Common Configuration Files#

This section describes the NeMo configuration file setup that is specific to models in the MM Text2Img collection. For general information about how to set up and run experiments that is common to all NeMo models (e.g. Experiment Manager and PyTorch Lightning trainer parameters), see the Core Documentation section.

The model section of the NeMo Multimodal Text2Img configuration files generally requires information about the dataset(s) being used, the text and image encoder, parameters for any augmentation being performed, as well as the model architecture specification. The sections on this page cover each of these in more detail.

Example configuration files for all of the NeMo Multimodal Text2Img scripts can be found in the config directory of the examples.

Dataset Configuration#

Training, validation, and test parameters are specified using the train, validation, and test sections in the configuration file, respectively.
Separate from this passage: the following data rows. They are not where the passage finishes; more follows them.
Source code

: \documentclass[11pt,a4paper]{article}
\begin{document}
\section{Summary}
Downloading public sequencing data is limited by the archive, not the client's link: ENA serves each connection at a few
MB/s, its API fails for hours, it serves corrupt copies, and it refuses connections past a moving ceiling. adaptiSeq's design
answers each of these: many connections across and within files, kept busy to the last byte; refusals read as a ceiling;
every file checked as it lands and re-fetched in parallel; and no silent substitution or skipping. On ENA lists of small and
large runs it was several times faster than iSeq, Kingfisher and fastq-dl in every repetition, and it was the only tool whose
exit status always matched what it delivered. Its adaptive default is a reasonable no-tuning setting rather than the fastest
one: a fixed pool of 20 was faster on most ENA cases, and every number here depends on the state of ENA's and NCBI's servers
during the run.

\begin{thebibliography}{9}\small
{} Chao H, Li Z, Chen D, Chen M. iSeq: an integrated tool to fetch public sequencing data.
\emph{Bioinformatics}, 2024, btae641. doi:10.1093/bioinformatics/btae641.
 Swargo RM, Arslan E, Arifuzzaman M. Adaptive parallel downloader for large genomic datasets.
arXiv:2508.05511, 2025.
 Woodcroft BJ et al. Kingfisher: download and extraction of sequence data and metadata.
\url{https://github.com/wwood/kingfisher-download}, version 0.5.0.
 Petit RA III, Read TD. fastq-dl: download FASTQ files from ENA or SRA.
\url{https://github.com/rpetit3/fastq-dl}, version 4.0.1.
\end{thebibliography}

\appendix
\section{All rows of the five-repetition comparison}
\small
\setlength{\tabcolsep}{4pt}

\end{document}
Depending on the task, there may be arguments specifying the augmentations for the dataset, the resolution filter for filtering out images, and so on.
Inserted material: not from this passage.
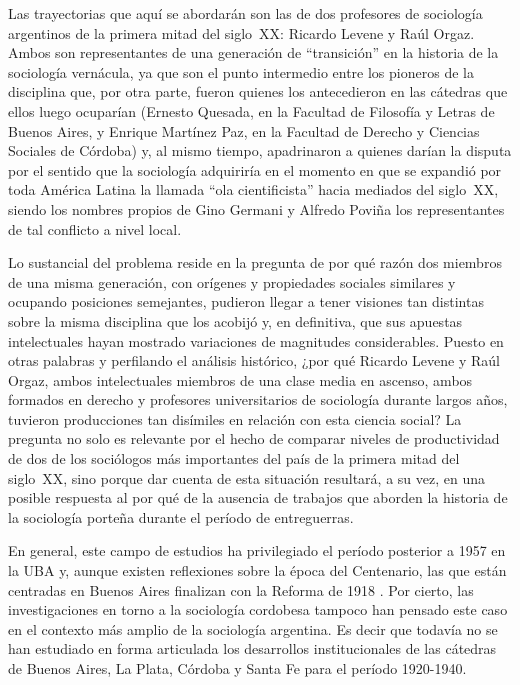 Las trayectorias que aquí se abordarán son las de dos profesores de sociología argentinos de la primera mitad del siglo~XX: Ricardo Levene y Raúl Orgaz. Ambos son representantes de una generación de \enquote{transición} en la historia de la sociología vernácula, ya que son el punto intermedio entre los pioneros de la disciplina que, por otra parte, fueron quienes los antecedieron en las cátedras que ellos luego ocuparían (Ernesto Quesada, en la Facultad de Filosofía y Letras de Buenos Aires, y Enrique Martínez Paz, en la Facultad de Derecho y Ciencias Sociales de Córdoba) y, al mismo tiempo, apadrinaron a quienes darían la disputa por el sentido que la sociología adquiriría en el momento en que se expandió por toda América Latina la llamada \enquote{ola cientificista} hacia mediados del siglo~XX, siendo los nombres propios de Gino Germani y Alfredo Poviña los representantes de tal conflicto a nivel local.

Lo sustancial del problema reside en la pregunta de por qué razón dos miembros de una misma generación, con orígenes y propiedades sociales similares y ocupando posiciones semejantes, pudieron llegar a tener visiones tan distintas sobre la misma disciplina que los acobijó y, en definitiva, que sus apuestas intelectuales hayan mostrado variaciones de magnitudes considerables. Puesto en otras palabras y perfilando el análisis histórico, ¿por qué Ricardo Levene y Raúl Orgaz, ambos intelectuales miembros de una clase media en ascenso, ambos formados en derecho y profesores universitarios de sociología durante largos años, tuvieron producciones tan disímiles en relación con esta ciencia social? La pregunta no solo es relevante por el hecho de comparar niveles de productividad de dos de los sociólogos más importantes del país de la primera mitad del siglo~XX, sino porque dar cuenta de esta situación resultará, a su vez, en una posible respuesta al por qué de la ausencia de trabajos que aborden la historia de la sociología porteña durante el período de entreguerras.

En general, este campo de estudios ha privilegiado el período posterior a 1957 en la UBA \parencite[por ejemplo][entre otros]{1450-VERON1974,1508-SIDICARO1993,1550-BLOIS2018} y, aunque existen reflexiones sobre la época del Centenario, las que están centradas en Buenos Aires finalizan con la Reforma de 1918 \parencite{1667-PEREYRA2000}. Por cierto, las investigaciones en torno a la sociología cordobesa \parencite[por ejemplo][]{1447-CARACCIOLO2010,1528-REQUENA2010,1672-GRISENDI2011} tampoco han pensado este caso en el contexto más amplio de la sociología argentina. Es decir que todavía no se han estudiado en forma articulada los desarrollos institucionales de las cátedras de Buenos Aires, La Plata, Córdoba y Santa Fe para el período 1920-1940.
Any initialization parameter that is accepted for the Dataset class used in the experiment can be set in the config file. Refer to the Datasets section of the API for a list of Datasets and their respective parameters.

An example Text2Img train configuration should look similar to the following:

model:
  data:
    num_workers: 16 # The number of workers for dataloader process
    train:
      dataset_path: # List of wdinfo files for the datasets to train on
        - dataset1.pkl
        - dataset2.pkl
      augmentations:
        resize_samllest_side: 64 # Resize the smallest side of the image to the specified resolution
        center_crop_h_w: 64, 64 # Center cropping
        horizontal_flip: False # Whether to perform horizontal flip
      filterings:
        resolution:
          method: larger
          value: 64
    webdataset:
      use_webdataset: True
      infinite_sampler: false
      local_root_path: ??? # Path that stores the dataset
      verbose: False # Whether to print detail debugging information

Currently, our diffusion-based Text2Img models do not require validation steps for faster convergence. As discussed in Datasets, storing training dataset in webdataset format is the requirement for all text2img training pipeline. Using webdataset.infinite_sampler=True is the preferred way for training especially if the dataset is large as suggested by Webdataset Multinode Training Guideline .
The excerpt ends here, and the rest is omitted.